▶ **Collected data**
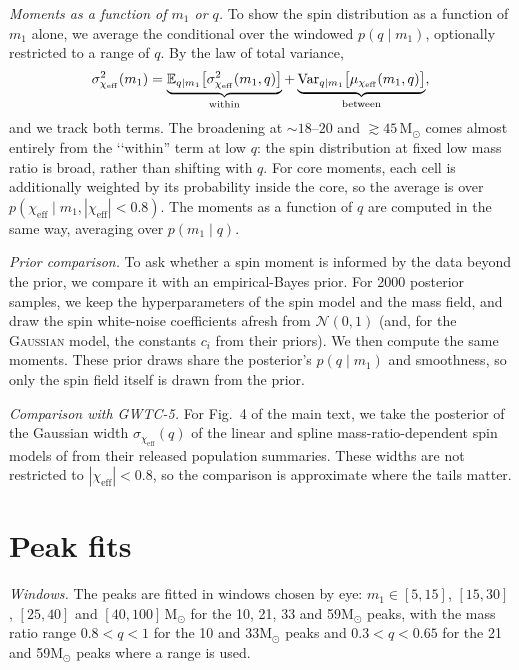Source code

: \documentclass[%
 onecolumn,
 amsmath,amssymb,
 aps,
 prl,
 nofootinbib,nobibnotes,
]{revtex4-2}
\newcommand{\Msun}{\ensuremath{\mathrm{M}_{\odot}}}
\newcommand{\chieff}{\ensuremath{\chi_{\mathrm{eff}}}}
\newcommand{\gaussianspins}{\textsc{Gaussian}\xspace}
\newcommand{\featTen}{10\xspace}
\newcommand{\featTwenty}{21\xspace}
\newcommand{\featThirtyFive}{33\xspace}
\newcommand{\featSixty}{59\xspace}
\begin{document}
\textit{Moments as a function of $m_1$ or $q$.} To show the spin distribution as a function of $m_1$ alone, we average the conditional over the windowed $p(q \mid m_1)$, optionally restricted to a range of $q$. By the law of total variance,
\begin{equation}
    \sigma^2_{\chieff}(m_1) = \underbrace{\mathbb{E}_{q \mid m_1}\big[\sigma^2_{\chieff}(m_1, q)\big]}_{\rm within} + \underbrace{\mathrm{Var}_{q \mid m_1}\big[\mu_{\chieff}(m_1, q)\big]}_{\rm between},
\end{equation}
and we track both terms. The broadening at $\sim 18$--$20$ and $\gtrsim 45\,\Msun$ comes almost entirely from the \lq\lq within'' term at low $q$: the spin distribution at fixed low mass ratio is broad, rather than shifting with $q$. For core moments, each cell is additionally weighted by its probability inside the core, so the average is over $p(\chieff \mid m_1, |\chieff| < 0.8)$. The moments as a function of $q$ are computed in the same way, averaging over $p(m_1 \mid q)$.

\textit{Prior comparison.} To ask whether a spin moment is informed by the data beyond the prior, we compare it with an empirical-Bayes prior. For 2000 posterior samples, we keep the hyperparameters of the spin model and the mass field, and draw the spin white-noise coefficients afresh from $\mathcal{N}(0, 1)$ (and, for the \gaussianspins model, the constants $c_i$ from their priors). We then compute the same moments. These prior draws share the posterior's $p(q \mid m_1)$ and smoothness, so only the spin field itself is drawn from the prior.

\textit{Comparison with \ac{GWTC-5}.} For Fig.~4 of the main text, we take the posterior of the Gaussian width $\sigma_{\chieff}(q)$ of the linear and spline mass-ratio-dependent spin models of \citet{LIGOScientific:2026ctl} from their released population summaries. These widths are not restricted to $|\chieff| < 0.8$, so the comparison is approximate where the tails matter.

\section{Peak fits}
\label{sm: peak fits}

\textit{Windows.} The peaks are fitted in windows chosen by eye: $m_1 \in [5, 15]$, $[15, 30]$, $[25, 40]$ and $[40, 100]\,\Msun$ for the \featTen, \featTwenty, \featThirtyFive and \featSixty $\Msun$ peaks, with the mass ratio range $0.8 < q < 1$ for the \featTen and \featThirtyFive $\Msun$ peaks and $0.3 < q < 0.65$ for the \featTwenty and \featSixty $\Msun$ peaks where a range is used.
\end{document}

▶ **PROBLEM TO SOLVE**
The lines to return are those in the entries above that include "gaussianspins".

▶ **WRITTEN RESPONSE**
\newcommand{\gaussianspins}{\textsc{Gaussian}\xspace}
\textit{Prior comparison.} To ask whether a spin moment is informed by the data beyond the prior, we compare it with an empirical-Bayes prior. For 2000 posterior samples, we keep the hyperparameters of the spin model and the mass field, and draw the spin white-noise coefficients afresh from $\mathcal{N}(0, 1)$ (and, for the \gaussianspins model, the constants $c_i$ from their priors). We then compute the same moments. These prior draws share the posterior's $p(q \mid m_1)$ and smoothness, so only the spin field itself is drawn from the prior.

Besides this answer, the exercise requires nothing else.